Comparing Human and Machine Bias in Face Recognition

Samuel Dooley,Ryan Downing,George Wei,Nathan Shankar,Bradon Thymes,Gudrun Thorkelsdottir,Tiye Kurtz-Miott,Rachel Mattson,Olufemi Obiwumi,Valeriia Cherepanova,Micah Goldblum,John P Dickerson,Tom Goldstein

Much recent research has uncovered and discussed serious concerns of bias in facial analysis technologies, finding performance disparities between groups of people based on perceived gender, skin type, lighting condition, etc. These audits are immensely important and successful at measuring algorithmic bias but have two major challenges: the audits (1) use facial recognition datasets which lack quality metadata, like LFW and CelebA, and (2) do not compare their observed algorithmic bias to the biases of their human alternatives. In this paper, we release improvements to the LFW and CelebA datasets which will enable future researchers to obtain measurements of algorithmic bias that are not tainted by major flaws in the dataset (e.g. identical images appearing in both the gallery and test set). We also use these new data to develop a series of challenging facial identification and verification questions that we administered to various algorithms and a large, balanced sample of human reviewers. We find that both computer models and human survey participants perform significantly better at the verification task, generally obtain lower accuracy rates on dark-skinned or female subjects for both tasks, and obtain higher accuracy rates when their demographics match that of the question. Computer models are observed to achieve a higher level of accuracy than the survey participants on both tasks and exhibit bias to similar degrees as the human survey participants.
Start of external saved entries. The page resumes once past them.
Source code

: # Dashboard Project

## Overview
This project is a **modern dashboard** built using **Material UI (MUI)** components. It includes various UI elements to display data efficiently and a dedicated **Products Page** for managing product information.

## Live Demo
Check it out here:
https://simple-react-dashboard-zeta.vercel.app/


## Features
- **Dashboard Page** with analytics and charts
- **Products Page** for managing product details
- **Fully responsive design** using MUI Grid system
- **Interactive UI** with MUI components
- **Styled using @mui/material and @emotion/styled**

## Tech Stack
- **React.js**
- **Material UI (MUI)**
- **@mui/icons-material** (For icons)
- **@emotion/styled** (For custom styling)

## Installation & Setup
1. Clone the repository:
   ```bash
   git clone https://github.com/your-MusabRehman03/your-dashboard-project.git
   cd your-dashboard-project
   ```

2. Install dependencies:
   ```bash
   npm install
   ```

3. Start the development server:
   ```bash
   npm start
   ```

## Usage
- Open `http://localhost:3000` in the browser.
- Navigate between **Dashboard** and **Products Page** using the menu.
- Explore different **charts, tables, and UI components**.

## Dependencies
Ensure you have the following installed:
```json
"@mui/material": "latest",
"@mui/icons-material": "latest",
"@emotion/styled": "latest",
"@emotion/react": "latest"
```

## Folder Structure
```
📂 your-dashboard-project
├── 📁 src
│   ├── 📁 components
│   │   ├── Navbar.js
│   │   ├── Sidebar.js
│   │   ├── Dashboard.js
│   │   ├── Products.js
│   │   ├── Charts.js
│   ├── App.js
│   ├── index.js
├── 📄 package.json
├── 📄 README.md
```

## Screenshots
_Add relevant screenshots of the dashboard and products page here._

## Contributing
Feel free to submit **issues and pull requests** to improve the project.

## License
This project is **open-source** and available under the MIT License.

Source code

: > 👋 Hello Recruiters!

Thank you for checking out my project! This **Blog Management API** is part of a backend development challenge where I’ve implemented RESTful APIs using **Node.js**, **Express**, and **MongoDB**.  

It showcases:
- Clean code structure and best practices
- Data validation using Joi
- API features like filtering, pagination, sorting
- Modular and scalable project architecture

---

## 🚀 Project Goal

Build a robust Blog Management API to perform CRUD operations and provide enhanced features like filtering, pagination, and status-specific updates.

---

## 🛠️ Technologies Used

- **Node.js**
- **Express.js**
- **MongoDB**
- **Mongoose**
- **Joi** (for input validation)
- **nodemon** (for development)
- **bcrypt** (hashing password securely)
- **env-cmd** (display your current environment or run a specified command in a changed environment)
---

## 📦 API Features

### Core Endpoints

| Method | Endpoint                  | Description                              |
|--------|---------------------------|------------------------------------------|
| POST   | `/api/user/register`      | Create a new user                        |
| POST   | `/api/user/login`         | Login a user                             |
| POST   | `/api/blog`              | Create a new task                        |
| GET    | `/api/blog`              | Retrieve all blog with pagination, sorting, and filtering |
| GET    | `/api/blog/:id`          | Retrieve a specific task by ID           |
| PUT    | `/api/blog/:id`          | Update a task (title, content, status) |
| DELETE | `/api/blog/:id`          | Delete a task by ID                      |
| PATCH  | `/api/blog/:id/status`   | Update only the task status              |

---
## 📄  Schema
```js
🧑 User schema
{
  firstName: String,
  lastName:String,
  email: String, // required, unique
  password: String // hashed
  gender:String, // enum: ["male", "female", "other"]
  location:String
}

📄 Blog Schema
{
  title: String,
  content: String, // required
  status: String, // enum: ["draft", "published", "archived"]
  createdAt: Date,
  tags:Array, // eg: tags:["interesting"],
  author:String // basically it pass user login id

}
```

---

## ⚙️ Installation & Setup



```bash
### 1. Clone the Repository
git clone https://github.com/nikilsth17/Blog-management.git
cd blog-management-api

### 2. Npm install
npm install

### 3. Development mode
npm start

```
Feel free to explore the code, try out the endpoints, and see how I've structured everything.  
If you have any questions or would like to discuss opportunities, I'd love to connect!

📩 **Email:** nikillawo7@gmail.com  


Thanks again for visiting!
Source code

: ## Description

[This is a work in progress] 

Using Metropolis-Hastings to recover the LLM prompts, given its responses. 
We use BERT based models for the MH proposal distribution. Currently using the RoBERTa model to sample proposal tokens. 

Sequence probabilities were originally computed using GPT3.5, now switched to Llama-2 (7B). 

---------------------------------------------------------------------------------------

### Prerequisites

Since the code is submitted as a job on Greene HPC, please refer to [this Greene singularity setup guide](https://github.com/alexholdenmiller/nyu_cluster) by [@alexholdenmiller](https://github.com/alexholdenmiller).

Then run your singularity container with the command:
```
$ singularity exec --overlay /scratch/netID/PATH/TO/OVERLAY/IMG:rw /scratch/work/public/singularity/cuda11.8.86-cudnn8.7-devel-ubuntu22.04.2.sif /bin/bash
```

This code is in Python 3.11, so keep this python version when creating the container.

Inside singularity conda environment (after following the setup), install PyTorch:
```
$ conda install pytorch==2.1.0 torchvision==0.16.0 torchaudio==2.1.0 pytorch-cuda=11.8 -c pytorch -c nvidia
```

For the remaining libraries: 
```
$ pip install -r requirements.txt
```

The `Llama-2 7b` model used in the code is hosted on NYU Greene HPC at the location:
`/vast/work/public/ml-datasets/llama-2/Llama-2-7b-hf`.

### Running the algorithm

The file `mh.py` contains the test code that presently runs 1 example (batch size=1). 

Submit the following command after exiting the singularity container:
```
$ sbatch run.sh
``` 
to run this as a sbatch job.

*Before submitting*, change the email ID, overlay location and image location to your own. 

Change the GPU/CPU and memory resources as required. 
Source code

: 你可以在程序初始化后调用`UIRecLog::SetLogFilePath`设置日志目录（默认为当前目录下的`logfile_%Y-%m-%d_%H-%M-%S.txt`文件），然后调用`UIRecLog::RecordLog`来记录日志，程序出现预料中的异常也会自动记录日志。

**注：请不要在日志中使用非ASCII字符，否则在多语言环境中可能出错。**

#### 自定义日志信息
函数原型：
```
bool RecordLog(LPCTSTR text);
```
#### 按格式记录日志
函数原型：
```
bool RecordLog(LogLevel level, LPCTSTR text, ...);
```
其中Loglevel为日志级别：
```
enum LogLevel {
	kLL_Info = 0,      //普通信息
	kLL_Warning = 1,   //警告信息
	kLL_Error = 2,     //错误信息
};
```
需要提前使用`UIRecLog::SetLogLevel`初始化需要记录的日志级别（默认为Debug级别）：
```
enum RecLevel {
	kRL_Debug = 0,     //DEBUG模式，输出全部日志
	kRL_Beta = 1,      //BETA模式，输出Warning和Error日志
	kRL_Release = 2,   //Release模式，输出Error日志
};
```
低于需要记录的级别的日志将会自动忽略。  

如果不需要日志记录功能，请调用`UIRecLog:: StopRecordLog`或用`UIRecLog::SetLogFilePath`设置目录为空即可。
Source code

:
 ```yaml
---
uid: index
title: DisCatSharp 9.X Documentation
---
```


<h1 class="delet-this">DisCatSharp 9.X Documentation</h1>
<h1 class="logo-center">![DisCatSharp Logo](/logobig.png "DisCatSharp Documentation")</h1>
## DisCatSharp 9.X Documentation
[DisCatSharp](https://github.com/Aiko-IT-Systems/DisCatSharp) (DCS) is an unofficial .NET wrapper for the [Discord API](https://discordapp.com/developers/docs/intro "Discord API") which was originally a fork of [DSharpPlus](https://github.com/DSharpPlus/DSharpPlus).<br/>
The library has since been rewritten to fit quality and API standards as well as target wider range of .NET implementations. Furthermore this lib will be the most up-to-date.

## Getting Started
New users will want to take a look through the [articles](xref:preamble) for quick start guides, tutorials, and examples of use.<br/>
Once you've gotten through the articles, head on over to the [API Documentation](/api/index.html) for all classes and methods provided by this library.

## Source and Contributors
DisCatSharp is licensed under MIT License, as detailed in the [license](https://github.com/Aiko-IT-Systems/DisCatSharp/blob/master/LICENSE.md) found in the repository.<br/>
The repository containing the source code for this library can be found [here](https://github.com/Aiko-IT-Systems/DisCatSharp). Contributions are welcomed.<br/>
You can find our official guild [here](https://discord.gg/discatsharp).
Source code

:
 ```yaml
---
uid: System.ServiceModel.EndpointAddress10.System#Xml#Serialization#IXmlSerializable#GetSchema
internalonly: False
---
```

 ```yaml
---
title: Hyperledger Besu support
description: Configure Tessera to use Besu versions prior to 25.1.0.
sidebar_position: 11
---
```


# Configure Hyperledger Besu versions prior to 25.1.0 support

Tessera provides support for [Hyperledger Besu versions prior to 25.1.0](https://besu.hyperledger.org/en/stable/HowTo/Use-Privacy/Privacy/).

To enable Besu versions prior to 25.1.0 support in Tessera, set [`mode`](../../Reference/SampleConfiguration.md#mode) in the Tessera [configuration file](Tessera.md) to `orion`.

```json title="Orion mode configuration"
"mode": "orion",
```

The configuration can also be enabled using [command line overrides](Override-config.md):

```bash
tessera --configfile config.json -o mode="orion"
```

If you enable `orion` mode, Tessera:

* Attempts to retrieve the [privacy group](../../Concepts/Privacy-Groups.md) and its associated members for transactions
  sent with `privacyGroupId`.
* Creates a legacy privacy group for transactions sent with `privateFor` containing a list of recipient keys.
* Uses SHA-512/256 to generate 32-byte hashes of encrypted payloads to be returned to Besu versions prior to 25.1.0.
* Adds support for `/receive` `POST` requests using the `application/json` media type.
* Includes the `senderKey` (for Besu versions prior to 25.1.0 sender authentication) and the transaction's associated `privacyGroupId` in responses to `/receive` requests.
翻译：最近的许多研究发现并讨论了对面部分析技术偏差的严重关切,发现不同人群之间在性别、皮肤类型、照明条件等方面的业绩差异。这些审计在计量算法偏差方面非常重要,非常成功,但有两大挑战:审计(1) 使用缺乏高质量元数据的面部识别数据集,如LFW和CelebA, 以及(2) 不将其观察到的算法偏差与人类替代方法偏差进行比较。在本文件中,我们公布了对LFW和CelibA数据集的改进,这将使未来的研究人员能够获得不受数据集重大缺陷污染的算法偏差的测量(例如,在画廊和测试集中都出现相同的图像),这些审计具有极大的重要性。我们还利用这些新数据来制定一系列具有挑战性的面部识别和核查问题,我们向各种算法和大量平衡的人体审查者进行这些测试。我们发现,计算机模型和人类调查参与者在核查任务方面表现得要好得多,通常在黑皮肤或女性科目上获得更准确的精确率,并在其人口统计与问题相符的情况下获得更高的准确率。我们观察到了计算机模型参与者在调查上的偏差,以达到比人类调查的高度。